Good question. My journey has actually always been in the digital space in some extent or another. And as you’ve just explained in the intro, I started in academia, I started in research working in ubiquitous computing, doing IoT back in 2006/07, so early days when IoT as a concept was not really known yet. I did that because it allowed me to just explore new things and go in different directions with the promise of ubiquitous computing, and the computer becoming ever smaller and becoming part of really everything, this beautiful vision of smart dust. With this kind of high spirit, and the sky is the limit, everything is possible, technology will allow us to change everything, I went into the first startup which was Koubachi as you said, with this idea of, yep we have the technology, it’s all there, we just need to implement that. How hard can it be? And create great products and change the world.

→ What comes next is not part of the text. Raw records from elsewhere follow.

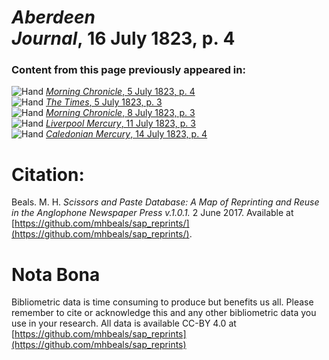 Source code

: # *Aberdeen Journal*, 16 July 1823, p. 4  
  
### Content from this page previously appeared in:  
![Hand](http://scissorsandpaste.net/wp-content/uploads/2017/06/smallhandpointer.png) [*Morning Chronicle*, 5 July 1823, p. 4](https://mhbeals.github.io/sap_html/Morning-Chronicle/Morning-Chronicle-5-July-1823-p-4)  
![Hand](http://scissorsandpaste.net/wp-content/uploads/2017/06/smallhandpointer.png) [*The Times*, 5 July 1823, p. 3](https://mhbeals.github.io/sap_html/The-Times/The-Times-5-July-1823-p-3)  
![Hand](http://scissorsandpaste.net/wp-content/uploads/2017/06/smallhandpointer.png) [*Morning Chronicle*, 8 July 1823, p. 3](https://mhbeals.github.io/sap_html/Morning-Chronicle/Morning-Chronicle-8-July-1823-p-3)  
![Hand](http://scissorsandpaste.net/wp-content/uploads/2017/06/smallhandpointer.png) [*Liverpool Mercury*, 11 July 1823, p. 3](https://mhbeals.github.io/sap_html/Liverpool-Mercury/Liverpool-Mercury-11-July-1823-p-3)  
![Hand](http://scissorsandpaste.net/wp-content/uploads/2017/06/smallhandpointer.png) [*Caledonian Mercury*, 14 July 1823, p. 4](https://mhbeals.github.io/sap_html/Caledonian-Mercury/Caledonian-Mercury-14-July-1823-p-4)  


# Citation: 

Beals. M. H. *Scissors and Paste Database: A Map of Reprinting and Reuse in the Anglophone Newspaper Press v.1.0.1.* 2 June 2017. Available at [https://github.com/mhbeals/sap_reprints/](https://github.com/mhbeals/sap_reprints/). 

# Nota Bona

Bibliometric data is time consuming to produce but benefits us all. Please remember to cite or acknowledge this and any other bibliometric data you use in your research. All data is available CC-BY 4.0 at [https://github.com/mhbeals/sap_reprints](https://github.com/mhbeals/sap_reprints) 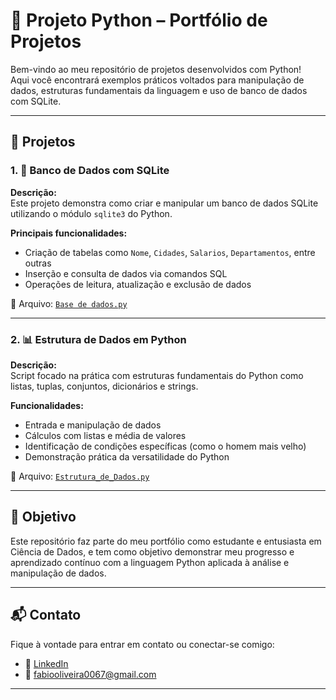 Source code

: # 🐍 Projeto Python – Portfólio de Projetos

Bem-vindo ao meu repositório de projetos desenvolvidos com Python!  
Aqui você encontrará exemplos práticos voltados para manipulação de dados, estruturas fundamentais da linguagem e uso de banco de dados com SQLite.

---

## 📁 Projetos

### 1. 💾 Banco de Dados com SQLite

**Descrição:**  
Este projeto demonstra como criar e manipular um banco de dados SQLite utilizando o módulo `sqlite3` do Python.

**Principais funcionalidades:**
- Criação de tabelas como `Nome`, `Cidades`, `Salarios`, `Departamentos`, entre outras
- Inserção e consulta de dados via comandos SQL
- Operações de leitura, atualização e exclusão de dados

📂 Arquivo: [`Base de dados.py`](Base%20de%20dados.py)

---

### 2. 📊 Estrutura de Dados em Python

**Descrição:**  
Script focado na prática com estruturas fundamentais do Python como listas, tuplas, conjuntos, dicionários e strings.

**Funcionalidades:**
- Entrada e manipulação de dados
- Cálculos com listas e média de valores
- Identificação de condições específicas (como o homem mais velho)
- Demonstração prática da versatilidade do Python

📂 Arquivo: [`Estrutura_de_Dados.py`](Estrutura_de_Dados.py)

---

## 🎯 Objetivo

Este repositório faz parte do meu portfólio como estudante e entusiasta em Ciência de Dados, e tem como objetivo demonstrar meu progresso e aprendizado contínuo com a linguagem Python aplicada à análise e manipulação de dados.

---

## 📬 Contato

Fique à vontade para entrar em contato ou conectar-se comigo:

- 🔗 [LinkedIn](https://www.linkedin.com/in/fabio-oliveira-araujo-cientista/)
- 📧 fabiooliveira0067@gmail.com

---

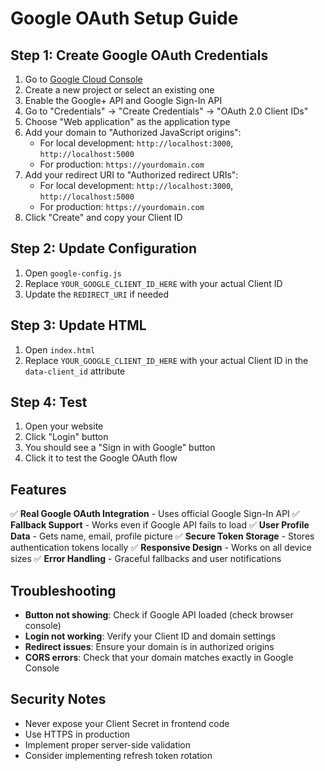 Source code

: # Google OAuth Setup Guide

## Step 1: Create Google OAuth Credentials

1. Go to [Google Cloud Console](https://console.developers.google.com/)
2. Create a new project or select an existing one
3. Enable the Google+ API and Google Sign-In API
4. Go to "Credentials" → "Create Credentials" → "OAuth 2.0 Client IDs"
5. Choose "Web application" as the application type
6. Add your domain to "Authorized JavaScript origins":
   - For local development: `http://localhost:3000`, `http://localhost:5000`
   - For production: `https://yourdomain.com`
7. Add your redirect URI to "Authorized redirect URIs":
   - For local development: `http://localhost:3000`, `http://localhost:5000`
   - For production: `https://yourdomain.com`
8. Click "Create" and copy your Client ID

## Step 2: Update Configuration

1. Open `google-config.js`
2. Replace `YOUR_GOOGLE_CLIENT_ID_HERE` with your actual Client ID
3. Update the `REDIRECT_URI` if needed

## Step 3: Update HTML

1. Open `index.html`
2. Replace `YOUR_GOOGLE_CLIENT_ID_HERE` with your actual Client ID in the `data-client_id` attribute

## Step 4: Test

1. Open your website
2. Click "Login" button
3. You should see a "Sign in with Google" button
4. Click it to test the Google OAuth flow

## Features

✅ **Real Google OAuth Integration** - Uses official Google Sign-In API
✅ **Fallback Support** - Works even if Google API fails to load
✅ **User Profile Data** - Gets name, email, profile picture
✅ **Secure Token Storage** - Stores authentication tokens locally
✅ **Responsive Design** - Works on all device sizes
✅ **Error Handling** - Graceful fallbacks and user notifications

## Troubleshooting

- **Button not showing**: Check if Google API loaded (check browser console)
- **Login not working**: Verify your Client ID and domain settings
- **Redirect issues**: Ensure your domain is in authorized origins
- **CORS errors**: Check that your domain matches exactly in Google Console

## Security Notes

- Never expose your Client Secret in frontend code
- Use HTTPS in production
- Implement proper server-side validation
- Consider implementing refresh token rotation
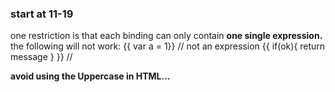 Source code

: ### start at 11-19
one restriction is that each binding can only contain **one single expression.**
the following will not work:
{{ var a = 1}} // not an expression
{{ if(ok){ return message } }} // 

**avoid using the Uppercase in HTML...**

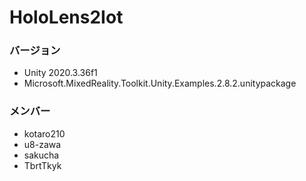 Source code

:# HoloLens2Iot

### バージョン

- Unity 2020.3.36f1
- Microsoft.MixedReality.Toolkit.Unity.Examples.2.8.2.unitypackage

### メンバー

- kotaro210
- u8-zawa
- sakucha
- TbrtTkyk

With this first encounter with reality, I found that it’s actually not that simple. The industry is years – which is a good thing right, that’s what you expect – years behind academia, and the concept that from the academic point of view seem quite feasible, or almost impossible to put into reality. I learnt a lot obviously in that first startup of how hard it is to build things, what you actually need to do to create a product, be it hardware and software, and figuring out how ahead of the curve we were with that idea; which was one of the main drivers whilst the strategic partnership, i.e. the acquisition by Husqvarna Group made so much sense. We had an advantage when it came to technology, we understood what needs to be done in order to create such products, but how to productize, how to actually put that into a product that serves mass markets, we didn’t really understand how to do that, and obviously didn’t have the distribution and brand.

The second step then, being part of Husqvarna Group, being part of Kordena, understanding what it takes to create the product that works for exactly the consumer market, and how that is something completely different if you now start to connect that thing to the internet, and how transformative it is to a company that has not been doing that. This was probably I would say the biggest turning point in how I looked at digital, Husqvarna Group – what is it now, 330 years of history, and Gardena more than 65, I think 67 years now. So, very well-established companies that have been selling physical goods, one-off things; you manufacture, you sell to distribution, they sell it, that’s it, and now we start connecting that.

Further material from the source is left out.